I think this [0] is worth reading before starting a project in julia (it's quite shocking). Does anyone know if anything has changed in julia's development process over the last year?
1. Insufficient testing & coverage. Code coverage is now at 84% of base Julia, from somewhere around 50% at the time he wrote this post. While you can always have more tests (and that is happening), I certainly don't think that this is a major complaint at this point.
2. Package issues. Julia now has package precompilation so package loading is pretty fast. The package manager itself was rewritten to use libgit2, which has made it much faster, especially on Windows where shelling out is painfully slow.
3. Travis uptime. This is much better. There was a specific mystery issue going on when Dan wrote that post. That issue has been fixed. We also do Windows CI on AppVeyor these days.
4. Documentation of Julia internals. Given the quite comprehensive developer docs that now exist, it's hard to consider this unaddressed:
> The main valid complaints [...] the legitimate issues raised [...]
This is a really passive-aggressive weaselly phrasing. I’d recommend reconsidering this type of tone in public discussion responses.
Instead of suggesting that the other complaints were invalid or illegitimate, you could just not mention them at all, or at least use nicer language in brushing them aside. E.g. “... the main actionable complaints...” or “the main technical complaints ...”
* * *
> [...] I certainly don't think that this is a major complaint at this point. [...] it's hard to consider this unaddressed [...] fixed
After reading the original post and your responses, I think the responses come across as pretty smug and dismissive.
Third-party readers would probably be more optimistic if you just left it at “we’ve made a lot of improvement since then and we’re still working on it” or similar.
Sorry if it came off as smug or dismissive, that was not the intention. I was trying to be precise – we haven't fixed everything that Dan complained about, but some of those complaints were very subjective or things that I didn't think were fair and therefore wouldn't claim to have fixed.
I read the final line completely differently to you. I read it as saying that the aforementioned issues were definitely legitimate and have therefore been addressed.
However, like you, I noted that some of the complaints had not been accepted.
This article was pointed out to me, more than once now, as a user of Julia. However, I don't see that it has too much relevance to me as a user of the language, even if its quite outdated points were still valid today.

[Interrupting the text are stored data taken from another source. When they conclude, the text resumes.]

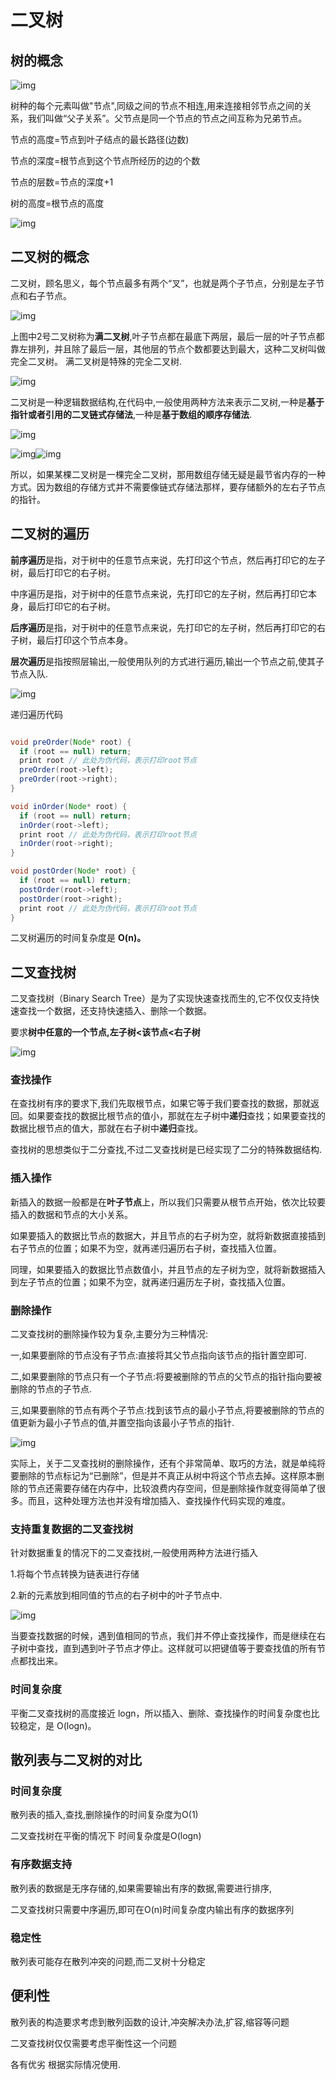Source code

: # 二叉树

## 树的概念

![img](readme.assets/b7043bf29a253bb36221eaec62b2e129.jpg)

树种的每个元素叫做"节点",同级之间的节点不相连,用来连接相邻节点之间的关系，我们叫做“父子关系”。父节点是同一个节点的节点之间互称为兄弟节点。

节点的高度=节点到叶子结点的最长路径(边数)

节点的深度=根节点到这个节点所经历的边的个数

节点的层数=节点的深度+1

树的高度=根节点的高度

![img](readme.assets/50f89510ad1f7570791dd12f4e9adeb4.jpg)

## 二叉树的概念

二叉树，顾名思义，每个节点最多有两个“叉”，也就是两个子节点，分别是左子节点和右子节点。

![img](readme.assets/09c2972d56eb0cf67e727deda0e9412b.jpg)

上图中2号二叉树称为**满二叉树**,叶子节点都在最底下两层，最后一层的叶子节点都靠左排列，并且除了最后一层，其他层的节点个数都要达到最大，这种二叉树叫做完全二叉树。 满二叉树是特殊的完全二叉树.

![img](readme.assets/18413c6597c2850b75367393b401ad60.jpg)

二叉树是一种逻辑数据结构,在代码中,一般使用两种方法来表示二叉树,一种是**基于指针或者引用的二叉链式存储法**,一种是**基于数组的顺序存储法**.

![img](readme.assets/12cd11b2432ed7c4dfc9a2053cb70b8e.jpg)

![img](readme.assets/14eaa820cb89a17a7303e8847a412330.jpg)![img](readme.assets/08bd43991561ceeb76679fbb77071223.jpg)

所以，如果某棵二叉树是一棵完全二叉树，那用数组存储无疑是最节省内存的一种方式。因为数组的存储方式并不需要像链式存储法那样，要存储额外的左右子节点的指针。

## 二叉树的遍历

**前序遍历**是指，对于树中的任意节点来说，先打印这个节点，然后再打印它的左子树，最后打印它的右子树。

中序遍历是指，对于树中的任意节点来说，先打印它的左子树，然后再打印它本身，最后打印它的右子树。

**后序遍历**是指，对于树中的任意节点来说，先打印它的左子树，然后再打印它的右子树，最后打印这个节点本身。

**层次遍历**是指按照层输出,一般使用队列的方式进行遍历,输出一个节点之前,使其子节点入队.

![img](readme.assets/ab103822e75b5b15c615b68560cb2416.jpg)

递归遍历代码

```java

void preOrder(Node* root) {
  if (root == null) return;
  print root // 此处为伪代码，表示打印root节点
  preOrder(root->left);
  preOrder(root->right);
}

void inOrder(Node* root) {
  if (root == null) return;
  inOrder(root->left);
  print root // 此处为伪代码，表示打印root节点
  inOrder(root->right);
}

void postOrder(Node* root) {
  if (root == null) return;
  postOrder(root->left);
  postOrder(root->right);
  print root // 此处为伪代码，表示打印root节点
}
```

二叉树遍历的时间复杂度是 **O(n)。**

## 二叉查找树

二叉查找树（Binary Search Tree）是为了实现快速查找而生的,它不仅仅支持快速查找一个数据，还支持快速插入、删除一个数据。

要求**树中任意的一个节点,左子树<该节点<右子树**

![img](readme.assets/f3bb11b6d4a18f95aa19e11f22b99bae.jpg)

### 查找操作

在查找树有序的要求下,我们先取根节点，如果它等于我们要查找的数据，那就返回。如果要查找的数据比根节点的值小，那就在左子树中**递归**查找；如果要查找的数据比根节点的值大，那就在右子树中**递归**查找。

查找树的思想类似于二分查找,不过二叉查找树是已经实现了二分的特殊数据结构.

### 插入操作

新插入的数据一般都是在**叶子节点**上，所以我们只需要从根节点开始，依次比较要插入的数据和节点的大小关系。

如果要插入的数据比节点的数据大，并且节点的右子树为空，就将新数据直接插到右子节点的位置；如果不为空，就再递归遍历右子树，查找插入位置。

同理，如果要插入的数据比节点数值小，并且节点的左子树为空，就将新数据插入到左子节点的位置；如果不为空，就再递归遍历左子树，查找插入位置。

### 删除操作

二叉查找树的删除操作较为复杂,主要分为三种情况:

一,如果要删除的节点没有子节点:直接将其父节点指向该节点的指针置空即可.

二,如果要删除的节点只有一个子节点:将要被删除的节点的父节点的指针指向要被删除的节点的子节点.

三,如果要删除的节点有两个子节点:找到该节点的最小子节点,将要被删除的节点的值更新为最小子节点的值,并置空指向该最小子节点的指针.

![img](readme.assets/299c615bc2e00dc32225f4d9e3490e2c.jpg)

实际上，关于二叉查找树的删除操作，还有个非常简单、取巧的方法，就是单纯将要删除的节点标记为“已删除”，但是并不真正从树中将这个节点去掉。这样原本删除的节点还需要存储在内存中，比较浪费内存空间，但是删除操作就变得简单了很多。而且，这种处理方法也并没有增加插入、查找操作代码实现的难度。

### 支持重复数据的二叉查找树

针对数据重复的情况下的二叉查找树,一般使用两种方法进行插入

1.将每个节点转换为链表进行存储

2.新的元素放到相同值的节点的右子树中的叶子节点中.

![img](readme.assets/3f59a40e3d927f567022918d89590a5f.jpg)

当要查找数据的时候，遇到值相同的节点，我们并不停止查找操作，而是继续在右子树中查找，直到遇到叶子节点才停止。这样就可以把键值等于要查找值的所有节点都找出来。

### 时间复杂度

平衡二叉查找树的高度接近 logn，所以插入、删除、查找操作的时间复杂度也比较稳定，是 O(logn)。

## 散列表与二叉树的对比

### 时间复杂度

散列表的插入,查找,删除操作的时间复杂度为O(1)

二叉查找树在平衡的情况下 时间复杂度是O(logn)

### 有序数据支持

散列表的数据是无序存储的,如果需要输出有序的数据,需要进行排序,

二叉查找树只需要中序遍历,即可在O(n)时间复杂度内输出有序的数据序列

### 稳定性

散列表可能存在散列冲突的问题,而二叉树十分稳定

 ## 便利性

散列表的构造要求考虑到散列函数的设计,冲突解决办法,扩容,缩容等问题

二叉查找树仅仅需要考虑平衡性这一个问题

各有优劣 根据实际情况使用.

I am part of a team that now has over 60,000 lines of Julia code in our computer algebra package(s), and the intersection between our experience as users and the points danluu made is almost nil.
If one looks at the ranking of the language on Tiobe, it's quite obviously being used a lot for a language that hasn't even reached 1.0 yet.
I think the issues one is likely to have with Julia as an evolving language have completely moved on from those made in danluu's article. In fact, it might be useful for someone to write a "constructive criticism" blog article about the state of affairs today.
My personal opinion is that I would wait until 1.0 (which will arrive in less than 2 years time) if I were a fortune 500 company, unless you really need to be ahead of the game and are prepared to contribute to the development of the actual language itself. But for just about anything else, if you need the features Julia provides, it's probably vastly superior to the alternatives today.
Our experience is you will occasionally have to adjust some of your code to handle changes to the language prior to 1.0, and we've had to do that a few times so far (at most a few hours work each 0.x point release, even with our large, complex code base). And this mainly applies if you are really pushing Julia hard and exploring interesting corners of the language. Other than this, its more than stable enough for serious work.
My areas of focus are pretty different from that author's - e.g. I haven't tried contributing to the core language. But I've been using Julia for my research code for ~4 months now, and it's been an absolute joy.
The language allows super-readable code while remaining quite fast. The sort of research I'm doing involves interacting a bit with data then doing a bunch of simulations, and Julia excels at this. The expressiveness in how Julia handles anonymous functions, optional arguments, tuple construction/deconstruction, etc. allows for really concise configurations of how my little simulations run.
My only pain points:
- DataFrames are not as fast as the rest of the language.
- I'd like an infix function composition operator. (Possibly this exists, but I can't find it in the documentation).
No, x |> f is equivalent to f(x) while (f ∘ g)(x) is equivalent to g(f(x)). Specifically, x |> f results in a value (of the type of the return value of f) while f ∘ g results always results in a function.
I thoroughly enjoy julia and there's no other FLOSS to replace it, but a fair bit of that rant does still seem to stand (from my own experience).
Bugs are quite easy to come across and updating software feels more like a dice roll than a normal upgrade. Parallel computing in particular has been in a pre-alpha state for ages (which may be more of a documentation issue than an implementation one). Packages were previously very slow to load, though with pre-compilation this was partially fixed (~1 order of magnitude difference). I don't write robust software in julia, so I don't know how the error handling side has been evolving. The API inconsistencies have been getting fixed, but this typically results in broken packages until the compatibility package (Compat.jl) includes some workaround. The core code is difficult to get through and architectural-level documentation was absent last I checked.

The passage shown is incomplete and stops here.